What Is Conservation of Energy? Meaning and Example

Conservation of energy means the total energy of an isolated system stays constant. Energy can move between objects or change form, but it is not created from nothing or destroyed into nothing.

In symbols, the main idea is

$$E_{total} = \mathrm{constant}$$

or, for the same system at two different times,

$$E_i = E_f$$

That does not mean every type of energy stays the same by itself. It means the total stays the same for the system you chose, under the stated conditions.

Why conservation of energy matters

The fastest way to think about it is as an energy budget. If one part goes down, some other part must go up by the same amount, provided no energy enters or leaves the system.

In basic physics problems, energy often shifts between:

• kinetic energy
• gravitational potential energy
• elastic potential energy
• thermal energy

For example, when an object falls, gravitational potential energy decreases while kinetic energy increases.

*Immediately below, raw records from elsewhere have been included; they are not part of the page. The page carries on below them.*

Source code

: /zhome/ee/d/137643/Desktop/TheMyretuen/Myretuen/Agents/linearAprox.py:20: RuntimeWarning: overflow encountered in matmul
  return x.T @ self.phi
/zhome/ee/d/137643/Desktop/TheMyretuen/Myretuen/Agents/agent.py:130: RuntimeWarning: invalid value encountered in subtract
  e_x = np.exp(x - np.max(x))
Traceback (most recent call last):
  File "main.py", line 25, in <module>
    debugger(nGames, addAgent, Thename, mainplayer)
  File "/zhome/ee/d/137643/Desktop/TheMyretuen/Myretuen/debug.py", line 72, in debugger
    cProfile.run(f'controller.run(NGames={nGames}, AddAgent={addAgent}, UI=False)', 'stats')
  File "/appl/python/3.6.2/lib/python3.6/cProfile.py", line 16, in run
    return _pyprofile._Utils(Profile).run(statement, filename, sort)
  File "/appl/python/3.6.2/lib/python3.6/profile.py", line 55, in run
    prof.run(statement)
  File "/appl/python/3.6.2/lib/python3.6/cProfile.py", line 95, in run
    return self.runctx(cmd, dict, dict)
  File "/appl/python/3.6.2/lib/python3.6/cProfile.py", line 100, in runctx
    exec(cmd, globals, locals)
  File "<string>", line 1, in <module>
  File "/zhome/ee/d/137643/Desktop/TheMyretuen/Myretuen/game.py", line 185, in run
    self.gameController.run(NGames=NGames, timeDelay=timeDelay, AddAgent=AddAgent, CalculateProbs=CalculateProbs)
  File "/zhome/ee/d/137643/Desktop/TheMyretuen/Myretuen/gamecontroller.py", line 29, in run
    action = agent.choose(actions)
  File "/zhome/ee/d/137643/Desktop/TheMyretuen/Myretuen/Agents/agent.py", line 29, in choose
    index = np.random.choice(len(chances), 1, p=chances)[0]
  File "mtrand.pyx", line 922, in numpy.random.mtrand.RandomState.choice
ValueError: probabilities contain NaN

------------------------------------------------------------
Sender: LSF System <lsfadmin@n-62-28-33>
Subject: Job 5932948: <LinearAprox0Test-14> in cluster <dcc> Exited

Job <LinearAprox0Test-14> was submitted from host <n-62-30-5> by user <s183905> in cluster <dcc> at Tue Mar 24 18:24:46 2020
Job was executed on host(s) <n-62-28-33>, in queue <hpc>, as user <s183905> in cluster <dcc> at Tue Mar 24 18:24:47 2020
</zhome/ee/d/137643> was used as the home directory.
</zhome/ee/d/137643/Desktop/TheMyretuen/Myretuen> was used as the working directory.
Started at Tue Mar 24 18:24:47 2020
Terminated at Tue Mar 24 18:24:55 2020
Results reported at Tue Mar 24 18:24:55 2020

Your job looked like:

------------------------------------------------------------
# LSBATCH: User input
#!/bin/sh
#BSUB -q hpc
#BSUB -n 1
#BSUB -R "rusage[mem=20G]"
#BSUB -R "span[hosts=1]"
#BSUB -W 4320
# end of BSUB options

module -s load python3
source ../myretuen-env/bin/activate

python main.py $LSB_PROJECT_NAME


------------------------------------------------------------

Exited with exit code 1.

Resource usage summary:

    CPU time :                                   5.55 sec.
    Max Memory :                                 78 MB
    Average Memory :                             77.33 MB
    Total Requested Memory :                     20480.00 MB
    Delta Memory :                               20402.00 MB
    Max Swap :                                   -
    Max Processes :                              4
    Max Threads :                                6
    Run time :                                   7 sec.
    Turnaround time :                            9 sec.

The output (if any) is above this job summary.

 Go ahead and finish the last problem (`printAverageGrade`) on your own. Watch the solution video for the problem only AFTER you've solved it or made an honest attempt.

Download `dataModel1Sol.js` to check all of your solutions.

If air resistance is small enough to ignore, that change is often modeled as a transfer within mechanical energy.

When the simple energy equation works

The full conservation law applies to an isolated system. In classroom mechanics, a common shortcut is the conservation of mechanical energy:

$$K_i + U_i = K_f + U_f$$

This shorter equation is valid when the energy changes you care about are only between kinetic energy $K$ and potential energy $U$, such as gravitational or elastic potential energy, and when dissipative effects like friction or air drag are negligible or accounted for separately.

If friction matters, total energy is still conserved, but some mechanical energy is transformed into thermal energy. In that case, it is safer to write an energy balance that includes that transfer.

Worked example: a ball dropped from height

Suppose a $1\,\mathrm{kg}$ ball is dropped from rest from a height of $5\,\mathrm{m}$. Ignore air resistance. What speed does it have just before hitting the ground?

At the top:

$$K_i = 0$$

Using $U = mgh$ near Earth's surface,

$$U_i = mgh = (1)(9.8)(5) = 49\,\mathrm{J}$$

Just before impact, take the ground as zero gravitational potential energy, so

$$U_f = 0$$

Using conservation of mechanical energy,

$$K_i + U_i = K_f + U_f$$ $$0 + 49 = \frac{1}{2}(1)v^2 + 0$$ $$49 = \frac{1}{2}v^2$$ $$v^2 = 98$$ $$v \approx 9.9\,\mathrm{m/s}$$

The important point is not just the number. The example shows why conservation of energy is useful: you can find the final speed without tracking the acceleration at every moment.

Common mistakes with conservation of energy

• Thinking "energy is conserved" means kinetic energy stays constant. Usually it is the total that stays constant, not each part.
• Using $K_i + U_i = K_f + U_f$ when friction or drag is important without accounting for the energy converted to heat.
• Forgetting that conservation depends on the system definition. If energy crosses the system boundary, the energy inside that system alone may change.
• Mixing conservation of energy with conservation of mechanical energy. Mechanical energy can decrease even when total energy is still conserved.

Where conservation of energy is used

Conservation of energy is used across physics because it connects many different situations with one idea. In introductory problems, it is especially common in:

• falling and throwing objects
• pendulums and roller-coaster style motion
• springs and oscillations
• collisions and thermal losses
• circuits, waves, and thermodynamics at a broader level

It is often the fastest method when forces or accelerations would be tedious to track step by step.

A quick check before you use the formula

Ask two questions before using an energy equation:

1. What system am I choosing?
2. Which forms of energy need to be included for this situation?

That habit prevents most mistakes. Once those choices are clear, conservation of energy becomes less like a formula to memorize and more like a bookkeeping tool that keeps the physics consistent.

Try a similar problem

Use the same falling-ball example, but change the height to $20\,\mathrm{m}$. Predict first: if the height becomes four times larger, does the speed become four times larger or only twice as large? Then calculate it and compare.